Just to add a few comments. I agree with all the others here.
My sick parents hired attendents the last few years, through an agency. Initially, they paid the agency $11.00/hour, and found out the attendents get paid around $7.00/hour, and then SS and taxes withheld. Currently the rate to the agency is $14/hour with the attendents making $10/hour.
Some years back, in the IT field, I was a project manager for an SAP implementation, where we paid the contractor around $100/hour to $150/hour, and found the programmers were paid around $65/hour.
Around the same time, I was talking to an IBM mainframe programmer when the agency bills the client around $40/hour, and pays him around $25.00/hour.
From what I see, what agencies charge clients, compared to what they pay the temp workers is around the range of what your agency bills, relative to what you are being paid. This I see from low paid attendents to highly paid SAP programmers.

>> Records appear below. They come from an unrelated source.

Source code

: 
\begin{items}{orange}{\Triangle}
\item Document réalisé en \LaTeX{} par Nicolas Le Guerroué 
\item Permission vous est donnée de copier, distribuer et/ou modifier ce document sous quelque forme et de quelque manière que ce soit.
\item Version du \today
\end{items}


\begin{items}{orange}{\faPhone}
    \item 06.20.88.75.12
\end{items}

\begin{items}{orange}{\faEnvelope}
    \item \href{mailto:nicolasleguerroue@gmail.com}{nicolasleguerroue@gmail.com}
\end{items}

What about your contract restrictions?? My parents went through several attendents in the last several years. For the first three, they all asked my parents to drop the agency and pay them direct the very first month or two they got there. What is boils down to is it's better getting paid $14/hour (in some cases off the books) compared to getting paid $10/hour, and then having to pay taxes on it. Apparently, they look at their temp agency as a "free booking" agency where they get a client lead, drop the agency like a rock, and then work direct for the client.
So, agencies got smart and protect themselves with contracts. It's true, it's hard to enforce. I know of cases where temp workers initially coming through agencies then work directly for the client, is not found out at all. But as others have pointed out, both the worker and the client can be sued.

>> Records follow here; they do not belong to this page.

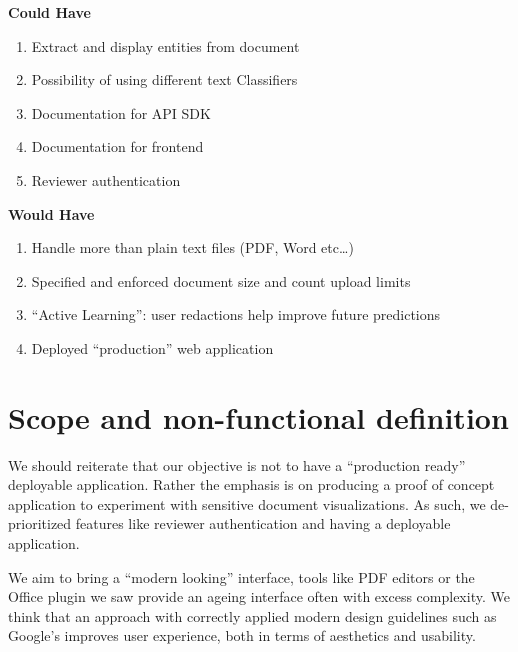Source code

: \documentclass[\version]{l4proj}
\begin{document}
\begin{adjustbox}{width=\textwidth,center}
    \begin{minipage}[t]{.5\linewidth}
        \centerline{\textbf{Could Have}}
        \begin{enumerate}[label=\textbf{C\arabic*}]
            \item Extract and display entities from document
            \item Possibility of using different text Classifiers
            \item Documentation for API SDK
            \item Documentation for frontend
            \item Reviewer authentication
        \end{enumerate}
    \end{minipage}
    \hfill
    \noindent
    \begin{minipage}[t]{.5\linewidth}
        \centerline{\textbf{Would Have}}
        \begin{enumerate}[label=\textbf{W\arabic*}]
            \item Handle more than plain text files (PDF, Word etc…)
            \item Specified and enforced document size and count upload limits
            \item ``Active Learning'': user redactions help improve future predictions
            \item Deployed ``production'' web application
        \end{enumerate}
    \end{minipage}
\end{adjustbox}
\section{Scope and non-functional definition}

We should reiterate that our objective is not to have a ``production ready'' deployable application.
Rather the emphasis is on producing a proof of concept application to experiment with sensitive document visualizations.
As such, we de-prioritized features like reviewer authentication and having a deployable application.

We aim to bring a ``modern looking'' interface, tools like PDF editors or the Office plugin we saw provide an ageing interface often with excess complexity.
We think that an approach with correctly applied modern design guidelines such as Google's \textcite{MaterialDesign} improves user experience, both in terms of aesthetics and usability.
\end{document}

How valuable is an agency??
I spoke with an SAP programmer and he tells me that he makes $10,000/month, and I know and he knows we got billed for around $15,000/month. Why didn't he go it alone?? He tells me that when he was making $15,000/month direct, he'll have a project for 6 months, then spend another 6 months trying to land another project.
With this agency, he's working day after day, month after month, year after year, and they keep him busy all the time. He makes more at $10,000/month, working 12 months of the year, much better than making $15,000/month, and only working 6 months.
And how about low paid attendents.
We did look into paying them on the books at one time. But by the time we got hold of payroll services, buying UI, WC, and general liability insurance, it's just simpler to pay them via an agency paying a few dollars extra. The big advantage too is if the attendent get sick, or goes on vacation, the agency finds another "body" for you right away.
Which why agencies are referred to as "body shops".
People don't go through temp agencies to cheat on taxes. The agencies cover the UI, WC, and in the case of the SAP project, we don't have a layer of insanely high paid people around when the project hits a low point. I was one of the company systems analysts, though I got paid well, but I would be resentful if someone got on the payroll at $150 hour, which is the going rate, and I got paid only half as much.